Plain-text document sources
§ §

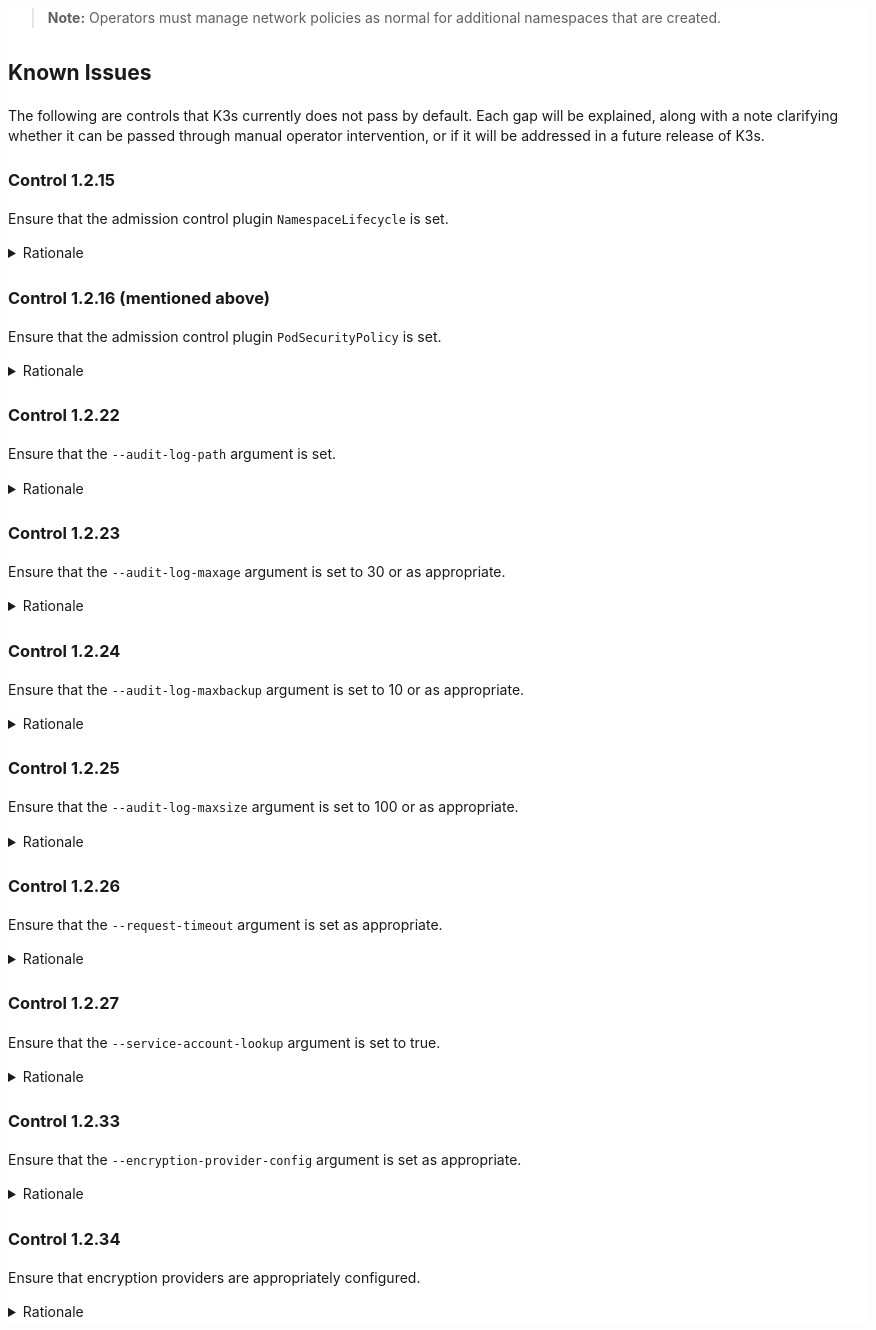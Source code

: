 > **Note:** Operators must manage network policies as normal for additional namespaces that are created.

## Known Issues
The following are controls that K3s currently does not pass by default. Each gap will be explained, along with a note clarifying whether it can be passed through manual operator intervention, or if it will be addressed in a future release of K3s.


### Control 1.2.15
Ensure that the admission control plugin `NamespaceLifecycle` is set.
<details><summary>Rationale</summary></details>

### Control 1.2.16 (mentioned above)
Ensure that the admission control plugin `PodSecurityPolicy` is set.
<details><summary>Rationale</summary></details>

### Control 1.2.22
Ensure that the `--audit-log-path` argument is set.
<details><summary>Rationale</summary></details>

### Control 1.2.23
Ensure that the `--audit-log-maxage` argument is set to 30 or as appropriate.
<details><summary>Rationale</summary></details>

### Control 1.2.24
Ensure that the `--audit-log-maxbackup` argument is set to 10 or as appropriate.
<details><summary>Rationale</summary></details>

### Control 1.2.25
Ensure that the `--audit-log-maxsize` argument is set to 100 or as appropriate.
<details><summary>Rationale</summary></details>

### Control 1.2.26
Ensure that the `--request-timeout` argument is set as appropriate.
<details><summary>Rationale</summary></details>

### Control 1.2.27
Ensure that the `--service-account-lookup` argument is set to true.
<details><summary>Rationale</summary></details>

### Control 1.2.33
Ensure that the `--encryption-provider-config` argument is set as appropriate.
<details><summary>Rationale</summary></details>

### Control 1.2.34
Ensure that encryption providers are appropriately configured.
<details><summary>Rationale</summary></details>
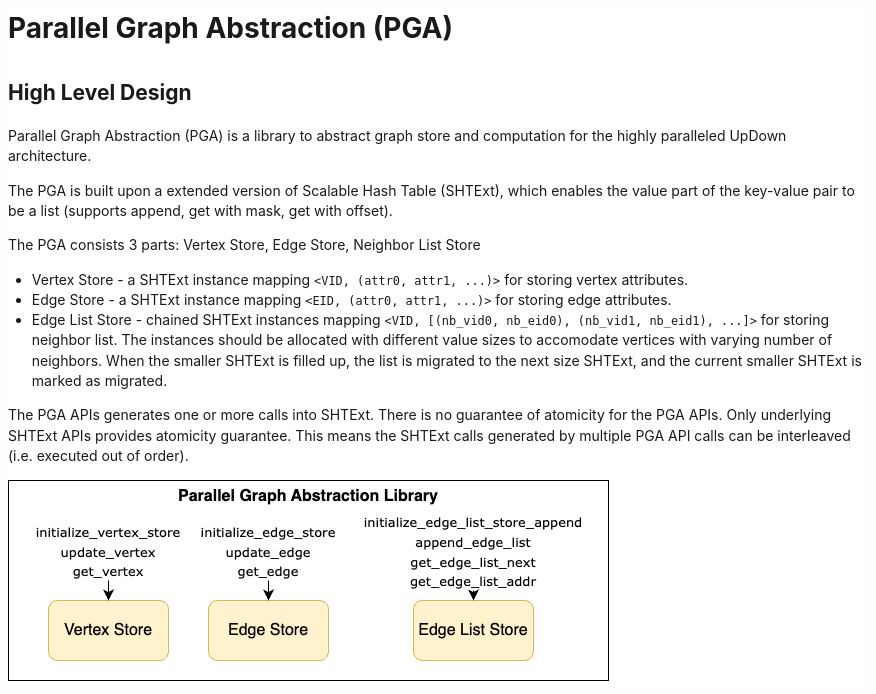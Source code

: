# Parallel Graph Abstraction (PGA)

## High Level Design

Parallel Graph Abstraction (PGA) is a library to abstract graph store and computation for the highly paralleled UpDown architecture.

The PGA is built upon a extended version of Scalable Hash Table (SHTExt), which enables the value part of the key-value pair to be a list (supports append, get with mask, get with offset).

The PGA consists 3 parts: Vertex Store, Edge Store, Neighbor List Store

- Vertex Store - a SHTExt instance mapping `<VID, (attr0, attr1, ...)>` for storing vertex attributes.
- Edge Store - a SHTExt instance mapping `<EID, (attr0, attr1, ...)>` for storing edge attributes.
- Edge List Store - chained SHTExt instances mapping `<VID, [(nb_vid0, nb_eid0), (nb_vid1, nb_eid1), ...]>` for storing neighbor list. The instances should be allocated with different value sizes to accomodate vertices with varying number of neighbors. When the smaller SHTExt is filled up, the list is migrated to the next size SHTExt, and the current smaller SHTExt is marked as migrated.

The PGA APIs generates one or more calls into SHTExt. There is no guarantee of atomicity for the PGA APIs. Only underlying SHTExt APIs provides atomicity guarantee. This means the SHTExt calls generated by multiple PGA API calls can be interleaved (i.e. executed out of order).

![PGA APIs](PGA-APIs.png)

§ §

**TASK REQUIREMENTS**:
Set down the records precisely as they appear. Any picture stays out.

**SOLUTION**:
Source code

: > **Note:** Operators must manage network policies as normal for additional namespaces that are created.

## Known Issues
The following are controls that K3s currently does not pass by default. Each gap will be explained, along with a note clarifying whether it can be passed through manual operator intervention, or if it will be addressed in a future release of K3s.


### Control 1.2.15
Ensure that the admission control plugin `NamespaceLifecycle` is set.
<details><summary>Rationale</summary></details>

### Control 1.2.16 (mentioned above)
Ensure that the admission control plugin `PodSecurityPolicy` is set.
<details><summary>Rationale</summary></details>

### Control 1.2.22
Ensure that the `--audit-log-path` argument is set.
<details><summary>Rationale</summary></details>

### Control 1.2.23
Ensure that the `--audit-log-maxage` argument is set to 30 or as appropriate.
<details><summary>Rationale</summary></details>

### Control 1.2.24
Ensure that the `--audit-log-maxbackup` argument is set to 10 or as appropriate.
<details><summary>Rationale</summary></details>

### Control 1.2.25
Ensure that the `--audit-log-maxsize` argument is set to 100 or as appropriate.
<details><summary>Rationale</summary></details>

### Control 1.2.26
Ensure that the `--request-timeout` argument is set as appropriate.
<details><summary>Rationale</summary></details>

### Control 1.2.27
Ensure that the `--service-account-lookup` argument is set to true.
<details><summary>Rationale</summary></details>

### Control 1.2.33
Ensure that the `--encryption-provider-config` argument is set as appropriate.
<details><summary>Rationale</summary></details>

### Control 1.2.34
Ensure that encryption providers are appropriately configured.
<details><summary>Rationale</summary></details>
Source code

:# Parallel Graph Abstraction (PGA)

## High Level Design

Parallel Graph Abstraction (PGA) is a library to abstract graph store and computation for the highly paralleled UpDown architecture.

The PGA is built upon a extended version of Scalable Hash Table (SHTExt), which enables the value part of the key-value pair to be a list (supports append, get with mask, get with offset).

The PGA consists 3 parts: Vertex Store, Edge Store, Neighbor List Store

- Vertex Store - a SHTExt instance mapping `<VID, (attr0, attr1, ...)>` for storing vertex attributes.
- Edge Store - a SHTExt instance mapping `<EID, (attr0, attr1, ...)>` for storing edge attributes.
- Edge List Store - chained SHTExt instances mapping `<VID, [(nb_vid0, nb_eid0), (nb_vid1, nb_eid1), ...]>` for storing neighbor list. The instances should be allocated with different value sizes to accomodate vertices with varying number of neighbors. When the smaller SHTExt is filled up, the list is migrated to the next size SHTExt, and the current smaller SHTExt is marked as migrated.

The PGA APIs generates one or more calls into SHTExt. There is no guarantee of atomicity for the PGA APIs. Only underlying SHTExt APIs provides atomicity guarantee. This means the SHTExt calls generated by multiple PGA API calls can be interleaved (i.e. executed out of order).

![PGA APIs](PGA-APIs.png)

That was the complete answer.